START EXTRACTED MATERIAL

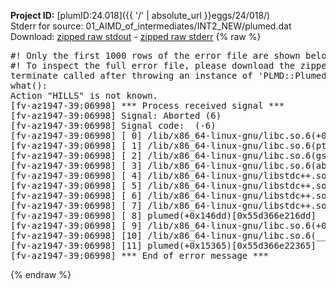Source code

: **Project ID:** [plumID:24.018]({{ '/' | absolute_url }}eggs/24/018/)  
Stderr for source:  01_AIMD_of_intermediates/INT2_NEW/plumed.dat   
Download: [zipped raw stdout](plumed.dat.plumed.stdout.txt.zip) - [zipped raw stderr](plumed.dat.plumed.stderr.txt.zip) 
{% raw %}
<pre>
#! Only the first 1000 rows of the error file are shown below
#! To inspect the full error file, please download the zipped raw stderr file above
terminate called after throwing an instance of 'PLMD::Plumed::Exception'
what():
Action "HILLS" is not known.
[fv-az1947-39:06998] *** Process received signal ***
[fv-az1947-39:06998] Signal: Aborted (6)
[fv-az1947-39:06998] Signal code:  (-6)
[fv-az1947-39:06998] [ 0] /lib/x86_64-linux-gnu/libc.so.6(+0x45330)[0x7f0ab0845330]
[fv-az1947-39:06998] [ 1] /lib/x86_64-linux-gnu/libc.so.6(pthread_kill+0x11c)[0x7f0ab089eb2c]
[fv-az1947-39:06998] [ 2] /lib/x86_64-linux-gnu/libc.so.6(gsignal+0x1e)[0x7f0ab084527e]
[fv-az1947-39:06998] [ 3] /lib/x86_64-linux-gnu/libc.so.6(abort+0xdf)[0x7f0ab08288ff]
[fv-az1947-39:06998] [ 4] /lib/x86_64-linux-gnu/libstdc++.so.6(+0xa5ff5)[0x7f0ab0ca5ff5]
[fv-az1947-39:06998] [ 5] /lib/x86_64-linux-gnu/libstdc++.so.6(+0xbb0da)[0x7f0ab0cbb0da]
[fv-az1947-39:06998] [ 6] /lib/x86_64-linux-gnu/libstdc++.so.6(_ZSt10unexpectedv+0x0)[0x7f0ab0ca5a55]
[fv-az1947-39:06998] [ 7] /lib/x86_64-linux-gnu/libstdc++.so.6(+0xa5a6f)[0x7f0ab0ca5a6f]
[fv-az1947-39:06998] [ 8] plumed(+0x146dd)[0x55d366e216dd]
[fv-az1947-39:06998] [ 9] /lib/x86_64-linux-gnu/libc.so.6(+0x2a1ca)[0x7f0ab082a1ca]
[fv-az1947-39:06998] [10] /lib/x86_64-linux-gnu/libc.so.6(__libc_start_main+0x8b)[0x7f0ab082a28b]
[fv-az1947-39:06998] [11] plumed(+0x15365)[0x55d366e22365]
[fv-az1947-39:06998] *** End of error message ***
</pre>
{% endraw %}

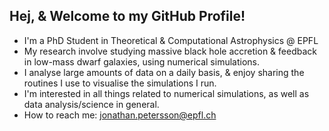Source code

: ## Hej, & Welcome to my GitHub Profile!
- I'm a PhD Student in Theoretical & Computational Astrophysics @ EPFL
- My research involve studying massive black hole accretion & feedback in low-mass dwarf galaxies, using numerical simulations. 
- I analyse large amounts of data on a daily basis, & enjoy sharing the routines I use to visualise the simulations I run.
- I'm interested in all things related to numerical simulations, as well as data analysis/science in general.
- How to reach me: jonathan.petersson@epfl.ch
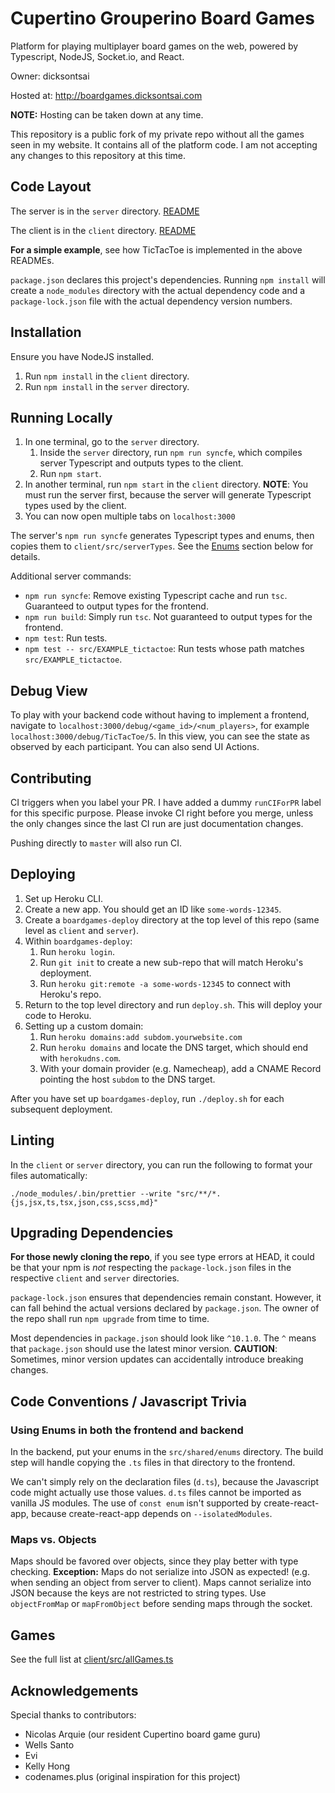# Cupertino Grouperino Board Games

Platform for playing multiplayer board games on the web, powered by Typescript,
NodeJS, Socket.io, and React.

Owner: dicksontsai

Hosted at: http://boardgames.dicksontsai.com

**NOTE:** Hosting can be taken down at any time.

This repository is a public fork of my private repo without all the games seen
in my website. It contains all of the platform code. I am not accepting any
changes to this repository at this time.

## Code Layout

The server is in the `server` directory. [README](server/src/README.md)

The client is in the `client` directory. [README](client/src/README.md)

**For a simple example**, see how TicTacToe is implemented in the above READMEs.

`package.json` declares this project's dependencies. Running `npm install` will
create a `node_modules` directory with the actual dependency code and a
`package-lock.json` file with the actual dependency version numbers.

## Installation

Ensure you have NodeJS installed.

1. Run `npm install` in the `client` directory.
1. Run `npm install` in the `server` directory.

## Running Locally

1. In one terminal, go to the `server` directory.
   1. Inside the `server` directory, run `npm run syncfe`, which compiles server
      Typescript and outputs types to the client.
   1. Run `npm start`.
1. In another terminal, run `npm start` in the `client` directory.
   **NOTE**: You must run the server first, because the server will generate Typescript types used by the client.
1. You can now open multiple tabs on `localhost:3000`

The server's `npm run syncfe` generates Typescript types and enums, then copies them
to `client/src/serverTypes`. See the [Enums](#enums) section below for details.

Additional server commands:

- `npm run syncfe`: Remove existing Typescript cache and run `tsc`. Guaranteed to output types for the frontend.
- `npm run build`: Simply run `tsc`. Not guaranteed to output types for the frontend.
- `npm test`: Run tests.
- `npm test -- src/EXAMPLE_tictactoe`: Run tests whose path matches `src/EXAMPLE_tictactoe`.

## Debug View

To play with your backend code without having to implement a frontend, navigate
to `localhost:3000/debug/<game_id>/<num_players>`, for example
`localhost:3000/debug/TicTacToe/5`. In this view, you can see the state as
observed by each participant. You can also send UI Actions.

## Contributing

CI triggers when you label your PR. I have added a dummy `runCIForPR` label for
this specific purpose. Please invoke CI right before you merge, unless the
only changes since the last CI run are just documentation changes.

Pushing directly to `master` will also run CI.

## Deploying

1. Set up Heroku CLI.
1. Create a new app. You should get an ID like `some-words-12345`.
1. Create a `boardgames-deploy` directory at the top level of this repo (same level as `client` and `server`).
1. Within `boardgames-deploy`:
   1. Run `heroku login`.
   1. Run `git init` to create a new sub-repo that will match Heroku's deployment.
   1. Run `heroku git:remote -a some-words-12345` to connect with Heroku's repo.
1. Return to the top level directory and run `deploy.sh`. This will deploy your code to Heroku.
1. Setting up a custom domain:
   1. Run `heroku domains:add subdom.yourwebsite.com`
   1. Run `heroku domains` and locate the DNS target, which should end with `herokudns.com`.
   1. With your domain provider (e.g. Namecheap), add a CNAME Record pointing the host `subdom` to the DNS target.

After you have set up `boardgames-deploy`, run `./deploy.sh` for each subsequent deployment.

## Linting

In the `client` or `server` directory, you can run the following to format your
files automatically:

    ./node_modules/.bin/prettier --write "src/**/*.{js,jsx,ts,tsx,json,css,scss,md}"

## Upgrading Dependencies

**For those newly cloning the repo**, if you see type errors at HEAD, it could
be that your npm is _not_ respecting the `package-lock.json` files in the
respective `client` and `server` directories.

`package-lock.json` ensures that dependencies remain constant. However, it can
fall behind the actual versions declared by `package.json`. The owner of the
repo shall run `npm upgrade` from time to time.

Most dependencies in `package.json` should look like `^10.1.0`. The `^` means
that `package.json` should use the latest minor version. **CAUTION**: Sometimes,
minor version updates can accidentally introduce breaking changes.

## Code Conventions / Javascript Trivia

### <a id="enums"></a> Using Enums in both the frontend and backend

In the backend, put your enums in the `src/shared/enums` directory. The build
step will handle copying the `.ts` files in that directory to the frontend.

We can't simply rely on the declaration files (`d.ts`), because the Javascript
code might actually use those values. `d.ts` files cannot be imported as
vanilla JS modules. The use of `const enum` isn't supported by create-react-app,
because create-react-app depends on `--isolatedModules`.

### Maps vs. Objects

Maps should be favored over objects, since they play better with type checking.
**Exception:** Maps do not serialize into JSON as expected! (e.g. when sending
an object from server to client). Maps cannot serialize into JSON because the
keys are not restricted to string types. Use `objectFromMap` or `mapFromObject`
before sending maps through the socket.

## Games

See the full list at [client/src/allGames.ts](client/src/allGames.ts)

## Acknowledgements

Special thanks to contributors:

- Nicolas Arquie (our resident Cupertino board game guru)
- Wells Santo
- Evi
- Kelly Hong
- codenames.plus (original inspiration for this project)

END EXTRACTED MATERIAL

Word for word, restate the whole listing and drop the images.

### REPLY TO THE TASK
Source code

: **Project ID:** [plumID:24.018]({{ '/' | absolute_url }}eggs/24/018/)  
Stderr for source:  01_AIMD_of_intermediates/INT2_NEW/plumed.dat   
Download: [zipped raw stdout](plumed.dat.plumed.stdout.txt.zip) - [zipped raw stderr](plumed.dat.plumed.stderr.txt.zip) 
{% raw %}
<pre>
#! Only the first 1000 rows of the error file are shown below
#! To inspect the full error file, please download the zipped raw stderr file above
terminate called after throwing an instance of 'PLMD::Plumed::Exception'
what():
Action "HILLS" is not known.
[fv-az1947-39:06998] *** Process received signal ***
[fv-az1947-39:06998] Signal: Aborted (6)
[fv-az1947-39:06998] Signal code:  (-6)
[fv-az1947-39:06998] [ 0] /lib/x86_64-linux-gnu/libc.so.6(+0x45330)[0x7f0ab0845330]
[fv-az1947-39:06998] [ 1] /lib/x86_64-linux-gnu/libc.so.6(pthread_kill+0x11c)[0x7f0ab089eb2c]
[fv-az1947-39:06998] [ 2] /lib/x86_64-linux-gnu/libc.so.6(gsignal+0x1e)[0x7f0ab084527e]
[fv-az1947-39:06998] [ 3] /lib/x86_64-linux-gnu/libc.so.6(abort+0xdf)[0x7f0ab08288ff]
[fv-az1947-39:06998] [ 4] /lib/x86_64-linux-gnu/libstdc++.so.6(+0xa5ff5)[0x7f0ab0ca5ff5]
[fv-az1947-39:06998] [ 5] /lib/x86_64-linux-gnu/libstdc++.so.6(+0xbb0da)[0x7f0ab0cbb0da]
[fv-az1947-39:06998] [ 6] /lib/x86_64-linux-gnu/libstdc++.so.6(_ZSt10unexpectedv+0x0)[0x7f0ab0ca5a55]
[fv-az1947-39:06998] [ 7] /lib/x86_64-linux-gnu/libstdc++.so.6(+0xa5a6f)[0x7f0ab0ca5a6f]
[fv-az1947-39:06998] [ 8] plumed(+0x146dd)[0x55d366e216dd]
[fv-az1947-39:06998] [ 9] /lib/x86_64-linux-gnu/libc.so.6(+0x2a1ca)[0x7f0ab082a1ca]
[fv-az1947-39:06998] [10] /lib/x86_64-linux-gnu/libc.so.6(__libc_start_main+0x8b)[0x7f0ab082a28b]
[fv-az1947-39:06998] [11] plumed(+0x15365)[0x55d366e22365]
[fv-az1947-39:06998] *** End of error message ***
</pre>
{% endraw %}

Source code

: ## Hej, & Welcome to my GitHub Profile!
- I'm a PhD Student in Theoretical & Computational Astrophysics @ EPFL
- My research involve studying massive black hole accretion & feedback in low-mass dwarf galaxies, using numerical simulations. 
- I analyse large amounts of data on a daily basis, & enjoy sharing the routines I use to visualise the simulations I run.
- I'm interested in all things related to numerical simulations, as well as data analysis/science in general.
- How to reach me: jonathan.petersson@epfl.ch
# Cupertino Grouperino Board Games

Platform for playing multiplayer board games on the web, powered by Typescript,
NodeJS, Socket.io, and React.

Owner: dicksontsai

Hosted at: http://boardgames.dicksontsai.com

**NOTE:** Hosting can be taken down at any time.

This repository is a public fork of my private repo without all the games seen
in my website. It contains all of the platform code. I am not accepting any
changes to this repository at this time.

## Code Layout

The server is in the `server` directory. [README](server/src/README.md)

The client is in the `client` directory. [README](client/src/README.md)

**For a simple example**, see how TicTacToe is implemented in the above READMEs.

`package.json` declares this project's dependencies. Running `npm install` will
create a `node_modules` directory with the actual dependency code and a
`package-lock.json` file with the actual dependency version numbers.

## Installation

Ensure you have NodeJS installed.

1. Run `npm install` in the `client` directory.
1. Run `npm install` in the `server` directory.

## Running Locally

1. In one terminal, go to the `server` directory.
   1. Inside the `server` directory, run `npm run syncfe`, which compiles server
      Typescript and outputs types to the client.
   1. Run `npm start`.
1. In another terminal, run `npm start` in the `client` directory.
   **NOTE**: You must run the server first, because the server will generate Typescript types used by the client.
1. You can now open multiple tabs on `localhost:3000`

The server's `npm run syncfe` generates Typescript types and enums, then copies them
to `client/src/serverTypes`. See the [Enums](#enums) section below for details.

Additional server commands:

- `npm run syncfe`: Remove existing Typescript cache and run `tsc`. Guaranteed to output types for the frontend.
- `npm run build`: Simply run `tsc`. Not guaranteed to output types for the frontend.
- `npm test`: Run tests.
- `npm test -- src/EXAMPLE_tictactoe`: Run tests whose path matches `src/EXAMPLE_tictactoe`.

## Debug View

To play with your backend code without having to implement a frontend, navigate
to `localhost:3000/debug/<game_id>/<num_players>`, for example
`localhost:3000/debug/TicTacToe/5`. In this view, you can see the state as
observed by each participant. You can also send UI Actions.

## Contributing

CI triggers when you label your PR. I have added a dummy `runCIForPR` label for
this specific purpose. Please invoke CI right before you merge, unless the
only changes since the last CI run are just documentation changes.

Pushing directly to `master` will also run CI.

## Deploying

1. Set up Heroku CLI.
1. Create a new app. You should get an ID like `some-words-12345`.
1. Create a `boardgames-deploy` directory at the top level of this repo (same level as `client` and `server`).
1. Within `boardgames-deploy`:
   1. Run `heroku login`.
   1. Run `git init` to create a new sub-repo that will match Heroku's deployment.
   1. Run `heroku git:remote -a some-words-12345` to connect with Heroku's repo.
1. Return to the top level directory and run `deploy.sh`. This will deploy your code to Heroku.
1. Setting up a custom domain:
   1. Run `heroku domains:add subdom.yourwebsite.com`
   1. Run `heroku domains` and locate the DNS target, which should end with `herokudns.com`.
   1. With your domain provider (e.g. Namecheap), add a CNAME Record pointing the host `subdom` to the DNS target.

After you have set up `boardgames-deploy`, run `./deploy.sh` for each subsequent deployment.

## Linting

In the `client` or `server` directory, you can run the following to format your
files automatically:

    ./node_modules/.bin/prettier --write "src/**/*.{js,jsx,ts,tsx,json,css,scss,md}"

## Upgrading Dependencies

**For those newly cloning the repo**, if you see type errors at HEAD, it could
be that your npm is _not_ respecting the `package-lock.json` files in the
respective `client` and `server` directories.

`package-lock.json` ensures that dependencies remain constant. However, it can
fall behind the actual versions declared by `package.json`. The owner of the
repo shall run `npm upgrade` from time to time.

Most dependencies in `package.json` should look like `^10.1.0`. The `^` means
that `package.json` should use the latest minor version. **CAUTION**: Sometimes,
minor version updates can accidentally introduce breaking changes.

## Code Conventions / Javascript Trivia

### <a id="enums"></a> Using Enums in both the frontend and backend

In the backend, put your enums in the `src/shared/enums` directory. The build
step will handle copying the `.ts` files in that directory to the frontend.

We can't simply rely on the declaration files (`d.ts`), because the Javascript
code might actually use those values. `d.ts` files cannot be imported as
vanilla JS modules. The use of `const enum` isn't supported by create-react-app,
because create-react-app depends on `--isolatedModules`.

### Maps vs. Objects

Maps should be favored over objects, since they play better with type checking.
**Exception:** Maps do not serialize into JSON as expected! (e.g. when sending
an object from server to client). Maps cannot serialize into JSON because the
keys are not restricted to string types. Use `objectFromMap` or `mapFromObject`
before sending maps through the socket.

## Games

See the full list at [client/src/allGames.ts](client/src/allGames.ts)

## Acknowledgements

Special thanks to contributors:

- Nicolas Arquie (our resident Cupertino board game guru)
- Wells Santo
- Evi
- Kelly Hong
- codenames.plus (original inspiration for this project)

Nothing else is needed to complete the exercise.